Exercise materials:

- Opening Delimiter -

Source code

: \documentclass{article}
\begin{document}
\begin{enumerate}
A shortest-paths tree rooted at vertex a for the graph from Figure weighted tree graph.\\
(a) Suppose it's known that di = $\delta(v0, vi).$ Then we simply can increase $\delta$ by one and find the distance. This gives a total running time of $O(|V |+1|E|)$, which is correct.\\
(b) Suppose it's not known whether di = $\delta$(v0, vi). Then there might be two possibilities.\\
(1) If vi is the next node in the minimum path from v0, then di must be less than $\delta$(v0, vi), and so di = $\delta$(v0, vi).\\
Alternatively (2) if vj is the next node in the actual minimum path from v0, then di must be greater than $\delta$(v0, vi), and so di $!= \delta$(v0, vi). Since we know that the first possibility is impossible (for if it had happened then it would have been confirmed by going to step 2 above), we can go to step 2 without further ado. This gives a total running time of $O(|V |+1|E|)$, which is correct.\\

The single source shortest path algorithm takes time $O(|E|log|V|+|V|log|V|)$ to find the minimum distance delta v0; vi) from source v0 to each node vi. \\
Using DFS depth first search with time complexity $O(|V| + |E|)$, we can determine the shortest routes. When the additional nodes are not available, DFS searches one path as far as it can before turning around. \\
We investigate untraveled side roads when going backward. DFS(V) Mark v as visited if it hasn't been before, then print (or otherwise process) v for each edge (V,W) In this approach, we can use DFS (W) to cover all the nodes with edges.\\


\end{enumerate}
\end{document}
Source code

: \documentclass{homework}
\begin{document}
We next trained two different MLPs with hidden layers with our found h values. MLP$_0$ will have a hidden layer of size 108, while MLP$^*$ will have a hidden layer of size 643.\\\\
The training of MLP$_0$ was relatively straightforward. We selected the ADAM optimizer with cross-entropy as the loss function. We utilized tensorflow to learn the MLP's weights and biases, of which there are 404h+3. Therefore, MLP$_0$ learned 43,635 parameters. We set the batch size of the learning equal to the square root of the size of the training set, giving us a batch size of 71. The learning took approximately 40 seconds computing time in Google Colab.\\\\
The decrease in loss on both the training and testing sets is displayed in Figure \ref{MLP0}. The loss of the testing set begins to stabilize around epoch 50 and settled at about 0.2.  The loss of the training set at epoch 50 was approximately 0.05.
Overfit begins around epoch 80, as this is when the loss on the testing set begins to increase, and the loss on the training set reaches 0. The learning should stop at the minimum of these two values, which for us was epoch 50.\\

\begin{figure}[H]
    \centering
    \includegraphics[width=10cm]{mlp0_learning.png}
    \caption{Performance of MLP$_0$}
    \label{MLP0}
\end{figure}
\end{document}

- Closing Delimiter -

What you should do: Give the listing above again in full, exactly as written.

Reply:
Source code

: \documentclass{article}
\begin{document}
\begin{enumerate}
A shortest-paths tree rooted at vertex a for the graph from Figure weighted tree graph.\\
(a) Suppose it's known that di = $\delta(v0, vi).$ Then we simply can increase $\delta$ by one and find the distance. This gives a total running time of $O(|V |+1|E|)$, which is correct.\\
(b) Suppose it's not known whether di = $\delta$(v0, vi). Then there might be two possibilities.\\
(1) If vi is the next node in the minimum path from v0, then di must be less than $\delta$(v0, vi), and so di = $\delta$(v0, vi).\\
Alternatively (2) if vj is the next node in the actual minimum path from v0, then di must be greater than $\delta$(v0, vi), and so di $!= \delta$(v0, vi). Since we know that the first possibility is impossible (for if it had happened then it would have been confirmed by going to step 2 above), we can go to step 2 without further ado. This gives a total running time of $O(|V |+1|E|)$, which is correct.\\

The single source shortest path algorithm takes time $O(|E|log|V|+|V|log|V|)$ to find the minimum distance delta v0; vi) from source v0 to each node vi. \\
Using DFS depth first search with time complexity $O(|V| + |E|)$, we can determine the shortest routes. When the additional nodes are not available, DFS searches one path as far as it can before turning around. \\
We investigate untraveled side roads when going backward. DFS(V) Mark v as visited if it hasn't been before, then print (or otherwise process) v for each edge (V,W) In this approach, we can use DFS (W) to cover all the nodes with edges.\\


\end{enumerate}
\end{document}
Source code

: \documentclass{homework}
\begin{document}
We next trained two different MLPs with hidden layers with our found h values. MLP$_0$ will have a hidden layer of size 108, while MLP$^*$ will have a hidden layer of size 643.\\\\
The training of MLP$_0$ was relatively straightforward. We selected the ADAM optimizer with cross-entropy as the loss function. We utilized tensorflow to learn the MLP's weights and biases, of which there are 404h+3. Therefore, MLP$_0$ learned 43,635 parameters. We set the batch size of the learning equal to the square root of the size of the training set, giving us a batch size of 71. The learning took approximately 40 seconds computing time in Google Colab.\\\\
The decrease in loss on both the training and testing sets is displayed in Figure \ref{MLP0}. The loss of the testing set begins to stabilize around epoch 50 and settled at about 0.2.  The loss of the training set at epoch 50 was approximately 0.05.
Overfit begins around epoch 80, as this is when the loss on the testing set begins to increase, and the loss on the training set reaches 0. The learning should stop at the minimum of these two values, which for us was epoch 50.\\

\begin{figure}[H]
    \centering
    \includegraphics[width=10cm]{mlp0_learning.png}
    \caption{Performance of MLP$_0$}
    \label{MLP0}
\end{figure}
\end{document}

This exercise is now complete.